In the future, further testing could focus on using other drugs in conjunction with fentanyl and NTG as well as different dosages and methods for the infusion of these drugs into the patient. With the proper dosage of NTG and fentanyl along with other drugs that could be useful during anesthesia, methods can be developed for infusing these drugs into the patients that could result in significant attenuation of hemodynamic pressor responses. There have been some clinical trials where NTG and fentanyl were used in combination with other drugs at different dosages and the results were encouraging. At a NTG dosage of 1 µg*kg-1*min-1, fentanyl and pancuronium have been successful in attenuating hemodynamic pressor responses, which resulted in a decrease in intraoperative ischemic episodes (19, 20, 21).

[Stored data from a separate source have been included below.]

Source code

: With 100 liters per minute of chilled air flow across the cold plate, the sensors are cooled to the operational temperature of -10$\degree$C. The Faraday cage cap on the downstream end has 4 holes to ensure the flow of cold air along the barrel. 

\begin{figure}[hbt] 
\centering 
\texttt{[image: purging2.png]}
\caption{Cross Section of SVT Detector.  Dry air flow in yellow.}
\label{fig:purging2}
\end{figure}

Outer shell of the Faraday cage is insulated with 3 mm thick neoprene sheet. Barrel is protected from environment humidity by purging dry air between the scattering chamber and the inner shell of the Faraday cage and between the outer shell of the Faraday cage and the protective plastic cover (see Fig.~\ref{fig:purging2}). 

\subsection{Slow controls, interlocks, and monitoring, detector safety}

A study that compared the use of fentanyl and NTG in Thoracic epidural anesthesia (TEA) to general anesthesia found significant attenuation of HR and MAP during TEA (23). The hemodynamic effects of other drugs such as clonodine, bupivacaine and gabapentin when used in combination with fentanyl or NTG could also be investigated. It was found that clonidine and oral gabapentin attenuated the hyperdynamic response following laryngoscopy and intubation [24]. When varying dosages of fentanyl, clonodine and bupivacaine were used in combination with each other for anesthesia, it was found that they produced a low pain score with few side effects (25). There clearly remains a lot of potential for the use fentanyl and NTG in improving anesthesia. When administered through the proper dosage, anesthesia method and combination of drugs, fentanyl and NTG could be used to acquire better hemodynamic results than the ones obtained in our study. There were no statistical demographic differences observed with respect to number of patients in each group (n=40), age or weight, although both the study and control groups had a disproportionate gender distribution.
Footnotes
CONFLICT OF INTEREST: NONE DECLARED.